WORK INSTRUCTION:
The required result is a copy of each line below in which "there" appears.

==========

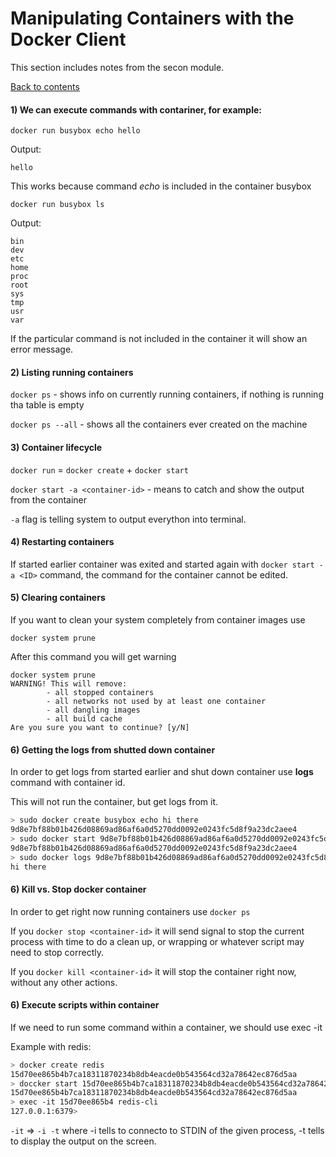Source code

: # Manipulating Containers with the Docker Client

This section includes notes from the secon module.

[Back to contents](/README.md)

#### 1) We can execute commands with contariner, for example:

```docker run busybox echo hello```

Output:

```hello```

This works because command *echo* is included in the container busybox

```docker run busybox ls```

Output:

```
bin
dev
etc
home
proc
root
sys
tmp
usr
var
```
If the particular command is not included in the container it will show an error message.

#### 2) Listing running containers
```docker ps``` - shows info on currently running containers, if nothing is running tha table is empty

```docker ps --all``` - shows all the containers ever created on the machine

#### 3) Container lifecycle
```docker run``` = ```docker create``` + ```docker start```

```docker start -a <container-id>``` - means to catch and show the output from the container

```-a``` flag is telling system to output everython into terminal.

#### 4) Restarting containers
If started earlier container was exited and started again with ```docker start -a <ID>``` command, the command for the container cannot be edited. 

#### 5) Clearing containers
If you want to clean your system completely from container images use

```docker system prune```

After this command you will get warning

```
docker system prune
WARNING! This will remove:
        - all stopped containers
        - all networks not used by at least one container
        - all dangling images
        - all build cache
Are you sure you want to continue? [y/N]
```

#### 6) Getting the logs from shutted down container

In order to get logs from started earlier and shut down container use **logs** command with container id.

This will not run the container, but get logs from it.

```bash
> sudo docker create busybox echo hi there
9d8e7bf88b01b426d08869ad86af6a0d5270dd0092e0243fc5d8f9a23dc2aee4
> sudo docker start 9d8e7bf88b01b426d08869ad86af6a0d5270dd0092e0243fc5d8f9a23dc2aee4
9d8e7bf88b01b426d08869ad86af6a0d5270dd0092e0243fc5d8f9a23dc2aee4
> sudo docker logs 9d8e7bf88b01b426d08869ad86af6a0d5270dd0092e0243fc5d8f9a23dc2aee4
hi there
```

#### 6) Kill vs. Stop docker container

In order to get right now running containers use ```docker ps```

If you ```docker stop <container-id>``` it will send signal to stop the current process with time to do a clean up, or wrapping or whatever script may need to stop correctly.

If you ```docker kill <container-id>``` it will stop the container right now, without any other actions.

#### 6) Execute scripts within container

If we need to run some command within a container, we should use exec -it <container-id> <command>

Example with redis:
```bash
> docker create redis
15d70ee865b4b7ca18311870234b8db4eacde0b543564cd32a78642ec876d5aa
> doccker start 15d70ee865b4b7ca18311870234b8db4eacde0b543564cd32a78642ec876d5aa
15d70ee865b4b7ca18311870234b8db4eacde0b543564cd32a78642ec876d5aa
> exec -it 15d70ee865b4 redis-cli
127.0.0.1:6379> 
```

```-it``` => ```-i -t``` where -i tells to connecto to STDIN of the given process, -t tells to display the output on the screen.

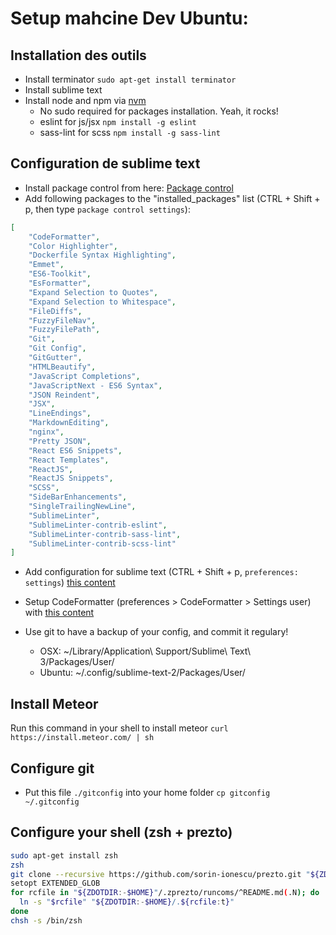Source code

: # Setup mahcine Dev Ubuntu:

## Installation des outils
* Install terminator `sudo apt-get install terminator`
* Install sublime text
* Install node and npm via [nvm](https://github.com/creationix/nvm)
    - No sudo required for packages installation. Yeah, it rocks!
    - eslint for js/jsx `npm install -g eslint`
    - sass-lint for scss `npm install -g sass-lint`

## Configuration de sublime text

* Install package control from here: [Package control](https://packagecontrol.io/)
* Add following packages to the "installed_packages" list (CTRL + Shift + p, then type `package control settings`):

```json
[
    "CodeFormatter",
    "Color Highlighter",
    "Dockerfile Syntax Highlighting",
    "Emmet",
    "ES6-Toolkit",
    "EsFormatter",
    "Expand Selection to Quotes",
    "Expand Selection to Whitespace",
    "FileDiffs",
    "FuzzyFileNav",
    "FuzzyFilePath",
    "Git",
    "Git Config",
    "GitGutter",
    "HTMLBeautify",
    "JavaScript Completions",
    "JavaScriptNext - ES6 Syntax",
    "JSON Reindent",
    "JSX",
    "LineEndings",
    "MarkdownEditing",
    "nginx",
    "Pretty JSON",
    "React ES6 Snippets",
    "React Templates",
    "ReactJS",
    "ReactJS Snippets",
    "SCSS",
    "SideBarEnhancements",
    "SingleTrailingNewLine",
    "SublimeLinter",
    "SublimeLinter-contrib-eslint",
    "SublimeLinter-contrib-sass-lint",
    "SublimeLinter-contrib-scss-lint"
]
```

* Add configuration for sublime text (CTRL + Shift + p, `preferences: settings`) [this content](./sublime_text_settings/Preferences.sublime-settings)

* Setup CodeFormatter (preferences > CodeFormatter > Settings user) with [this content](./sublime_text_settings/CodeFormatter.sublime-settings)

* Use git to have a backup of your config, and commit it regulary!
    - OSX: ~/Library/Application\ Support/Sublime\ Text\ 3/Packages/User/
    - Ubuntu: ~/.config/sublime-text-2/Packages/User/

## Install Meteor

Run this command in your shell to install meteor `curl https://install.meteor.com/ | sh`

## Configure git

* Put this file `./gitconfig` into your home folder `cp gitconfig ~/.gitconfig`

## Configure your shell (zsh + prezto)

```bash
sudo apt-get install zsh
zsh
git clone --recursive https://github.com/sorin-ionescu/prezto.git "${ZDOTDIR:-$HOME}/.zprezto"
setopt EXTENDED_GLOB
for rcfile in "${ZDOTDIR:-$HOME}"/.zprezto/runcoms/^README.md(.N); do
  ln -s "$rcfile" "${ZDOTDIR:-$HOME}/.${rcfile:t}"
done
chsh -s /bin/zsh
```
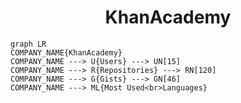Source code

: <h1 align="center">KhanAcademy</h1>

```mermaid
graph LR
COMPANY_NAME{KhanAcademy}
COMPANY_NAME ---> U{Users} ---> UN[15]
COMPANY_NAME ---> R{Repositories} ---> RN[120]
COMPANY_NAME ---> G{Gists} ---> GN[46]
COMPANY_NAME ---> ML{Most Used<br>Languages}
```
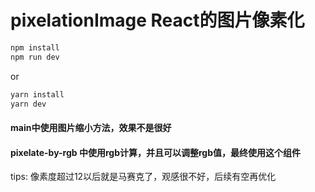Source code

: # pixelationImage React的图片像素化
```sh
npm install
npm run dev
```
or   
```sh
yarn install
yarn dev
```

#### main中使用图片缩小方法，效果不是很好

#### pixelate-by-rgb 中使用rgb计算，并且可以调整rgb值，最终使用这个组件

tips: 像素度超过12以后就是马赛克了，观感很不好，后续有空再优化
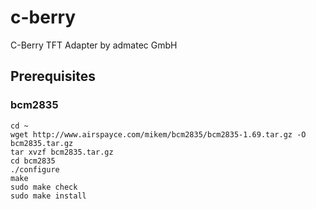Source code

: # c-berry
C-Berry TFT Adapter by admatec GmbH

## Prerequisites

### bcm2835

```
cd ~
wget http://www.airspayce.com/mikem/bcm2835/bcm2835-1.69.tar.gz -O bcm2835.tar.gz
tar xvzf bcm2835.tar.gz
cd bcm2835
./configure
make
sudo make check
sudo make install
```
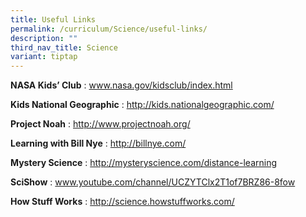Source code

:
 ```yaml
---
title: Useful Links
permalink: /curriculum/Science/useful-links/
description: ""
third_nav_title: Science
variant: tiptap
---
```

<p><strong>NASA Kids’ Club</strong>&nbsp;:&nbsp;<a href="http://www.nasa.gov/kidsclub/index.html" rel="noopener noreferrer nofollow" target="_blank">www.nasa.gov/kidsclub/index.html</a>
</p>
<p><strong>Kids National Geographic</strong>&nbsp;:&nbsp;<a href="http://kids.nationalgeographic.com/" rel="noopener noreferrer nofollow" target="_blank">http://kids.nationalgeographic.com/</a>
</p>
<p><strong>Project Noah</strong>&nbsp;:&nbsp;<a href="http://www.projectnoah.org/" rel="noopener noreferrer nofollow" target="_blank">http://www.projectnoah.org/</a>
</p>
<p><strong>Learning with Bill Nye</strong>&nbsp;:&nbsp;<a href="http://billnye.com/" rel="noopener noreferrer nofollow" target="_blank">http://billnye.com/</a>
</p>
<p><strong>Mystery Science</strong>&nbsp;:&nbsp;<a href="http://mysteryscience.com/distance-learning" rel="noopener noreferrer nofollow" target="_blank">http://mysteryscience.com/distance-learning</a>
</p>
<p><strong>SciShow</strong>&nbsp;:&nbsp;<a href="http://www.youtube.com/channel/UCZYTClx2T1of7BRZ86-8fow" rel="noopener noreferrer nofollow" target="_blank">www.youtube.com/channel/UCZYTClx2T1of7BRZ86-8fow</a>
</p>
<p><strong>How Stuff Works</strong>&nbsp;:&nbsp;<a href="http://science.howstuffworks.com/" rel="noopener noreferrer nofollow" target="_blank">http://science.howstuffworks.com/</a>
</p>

==========

ANSWER SECTION:
> sudo docker create busybox echo hi there
hi there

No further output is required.